There's a lot of people out there who do enjoy doing their work. I believe it would be possible to build a reward system into a robot that would leave it capable of creativity and yet still be willing to work itself in all kinds of conditions that a human laborer would not.

Remember, the robot doesn't have to be as all-around perceptive as we are - all it has to have is enough intellectual capacity to do the job at hand, and follow orders. Anything above and beyond that is wasted, and hence will be ignored.

And that scares the shit out of me, because that is where "emergent behavior" is going to come back and bite us in the ass. Rise of the machines, indeed.
In that final hour, when each breath is a struggle to take, and you are looking back over your life's accomplishments, which memories would you treasure? The empires you built, or the joy you spread to others?

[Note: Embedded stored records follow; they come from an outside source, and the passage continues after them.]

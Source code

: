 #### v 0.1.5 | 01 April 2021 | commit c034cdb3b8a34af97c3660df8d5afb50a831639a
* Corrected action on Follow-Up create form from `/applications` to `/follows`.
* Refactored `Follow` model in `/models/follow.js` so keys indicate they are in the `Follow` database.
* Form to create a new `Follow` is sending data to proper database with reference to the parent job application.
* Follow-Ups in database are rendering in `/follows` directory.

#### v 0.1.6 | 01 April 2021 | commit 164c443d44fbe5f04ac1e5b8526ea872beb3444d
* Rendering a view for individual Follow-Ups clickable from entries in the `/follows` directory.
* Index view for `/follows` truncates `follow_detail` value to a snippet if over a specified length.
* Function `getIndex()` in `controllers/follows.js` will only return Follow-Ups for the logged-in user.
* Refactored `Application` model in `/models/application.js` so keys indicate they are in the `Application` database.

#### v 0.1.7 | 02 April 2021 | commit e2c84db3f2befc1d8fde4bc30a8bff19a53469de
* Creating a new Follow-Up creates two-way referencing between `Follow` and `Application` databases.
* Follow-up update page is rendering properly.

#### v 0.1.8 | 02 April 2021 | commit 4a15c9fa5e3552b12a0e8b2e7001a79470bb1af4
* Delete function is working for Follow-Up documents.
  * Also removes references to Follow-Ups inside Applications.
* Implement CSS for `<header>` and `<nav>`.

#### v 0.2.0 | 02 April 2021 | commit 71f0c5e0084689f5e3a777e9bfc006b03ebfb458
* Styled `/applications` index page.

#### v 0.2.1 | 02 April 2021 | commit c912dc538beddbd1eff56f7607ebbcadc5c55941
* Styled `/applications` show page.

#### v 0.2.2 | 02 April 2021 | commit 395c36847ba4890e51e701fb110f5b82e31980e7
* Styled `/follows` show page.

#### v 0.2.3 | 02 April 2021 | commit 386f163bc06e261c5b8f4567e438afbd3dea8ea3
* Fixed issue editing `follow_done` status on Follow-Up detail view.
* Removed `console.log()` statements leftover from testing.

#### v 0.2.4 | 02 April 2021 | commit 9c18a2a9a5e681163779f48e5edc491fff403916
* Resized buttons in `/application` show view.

Therin lies the true measure of a man.
New You assume that human behaviors are simple
and can be cleably separated into job-related and not. My _belief_ is that such assumption is untrue. The entity capable of safely sweeping factory floor has to know so much about the world that it has to be raised, not mass-produced. It does not matter if it's constructed and not born. It does not matter if you call the process "raising a child" or "training a robot". The result of this process will have to know a lot of things, including the fact that "work" is something to be avoided as much as possible, the fact that his supervisor needs to be obeyed, but only to some extent, the fact that you don't step on living things unless you absolutely must and so on and so forth. Any attempt to consciously construct a set of rules ("program") for such an entity is doomed to failure. In order to be safe, it's "emergent behavior" must have already emerged by the time you introduce it into the work process. That's why children don't work in factories.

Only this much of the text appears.